Work instructions:
From the first line of the entries below through the line bearing "Recent research has", write out each line exactly. Omit pictures.

[Document images with source code]
■ ■ ■ ■

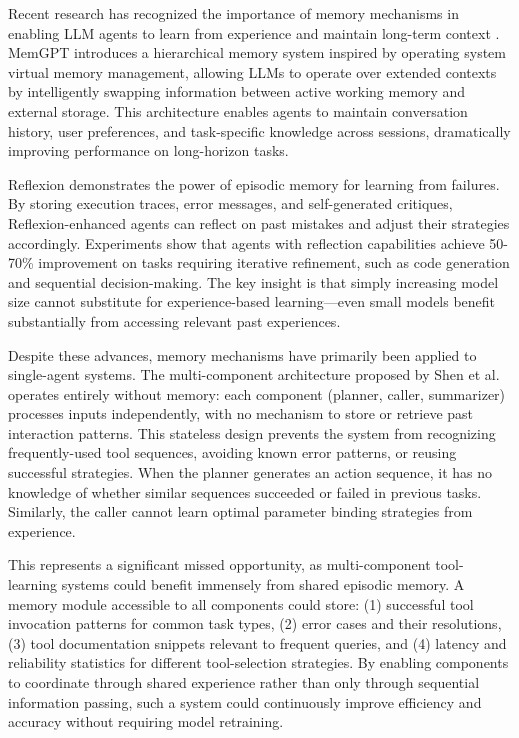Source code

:\documentclass[conference]{IEEEtran}
\begin{document}
Recent research has recognized the importance of memory mechanisms in enabling LLM agents to learn from experience and maintain long-term context \cite{park2023memgpt, shinn2024reflexion}. MemGPT \cite{park2023memgpt} introduces a hierarchical memory system inspired by operating system virtual memory management, allowing LLMs to operate over extended contexts by intelligently swapping information between active working memory and external storage. This architecture enables agents to maintain conversation history, user preferences, and task-specific knowledge across sessions, dramatically improving performance on long-horizon tasks.

Reflexion \cite{shinn2024reflexion} demonstrates the power of episodic memory for learning from failures. By storing execution traces, error messages, and self-generated critiques, Reflexion-enhanced agents can reflect on past mistakes and adjust their strategies accordingly. Experiments show that agents with reflection capabilities achieve 50-70\% improvement on tasks requiring iterative refinement, such as code generation and sequential decision-making. The key insight is that simply increasing model size cannot substitute for experience-based learning—even small models benefit substantially from accessing relevant past experiences.

Despite these advances, memory mechanisms have primarily been applied to single-agent systems. The multi-component architecture proposed by Shen et al. \cite{shen2024small} operates entirely without memory: each component (planner, caller, summarizer) processes inputs independently, with no mechanism to store or retrieve past interaction patterns. This stateless design prevents the system from recognizing frequently-used tool sequences, avoiding known error patterns, or reusing successful strategies. When the planner generates an action sequence, it has no knowledge of whether similar sequences succeeded or failed in previous tasks. Similarly, the caller cannot learn optimal parameter binding strategies from experience.

This represents a significant missed opportunity, as multi-component tool-learning systems could benefit immensely from shared episodic memory. A memory module accessible to all components could store: (1) successful tool invocation patterns for common task types, (2) error cases and their resolutions, (3) tool documentation snippets relevant to frequent queries, and (4) latency and reliability statistics for different tool-selection strategies. By enabling components to coordinate through shared experience rather than only through sequential information passing, such a system could continuously improve efficiency and accuracy without requiring model retraining.
\end{document}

■ ■ ■ ■

Solution to this task:
Source code

:\documentclass[conference]{IEEEtran}
\begin{document}
Recent research has recognized the importance of memory mechanisms in enabling LLM agents to learn from experience and maintain long-term context \cite{park2023memgpt, shinn2024reflexion}. MemGPT \cite{park2023memgpt} introduces a hierarchical memory system inspired by operating system virtual memory management, allowing LLMs to operate over extended contexts by intelligently swapping information between active working memory and external storage. This architecture enables agents to maintain conversation history, user preferences, and task-specific knowledge across sessions, dramatically improving performance on long-horizon tasks.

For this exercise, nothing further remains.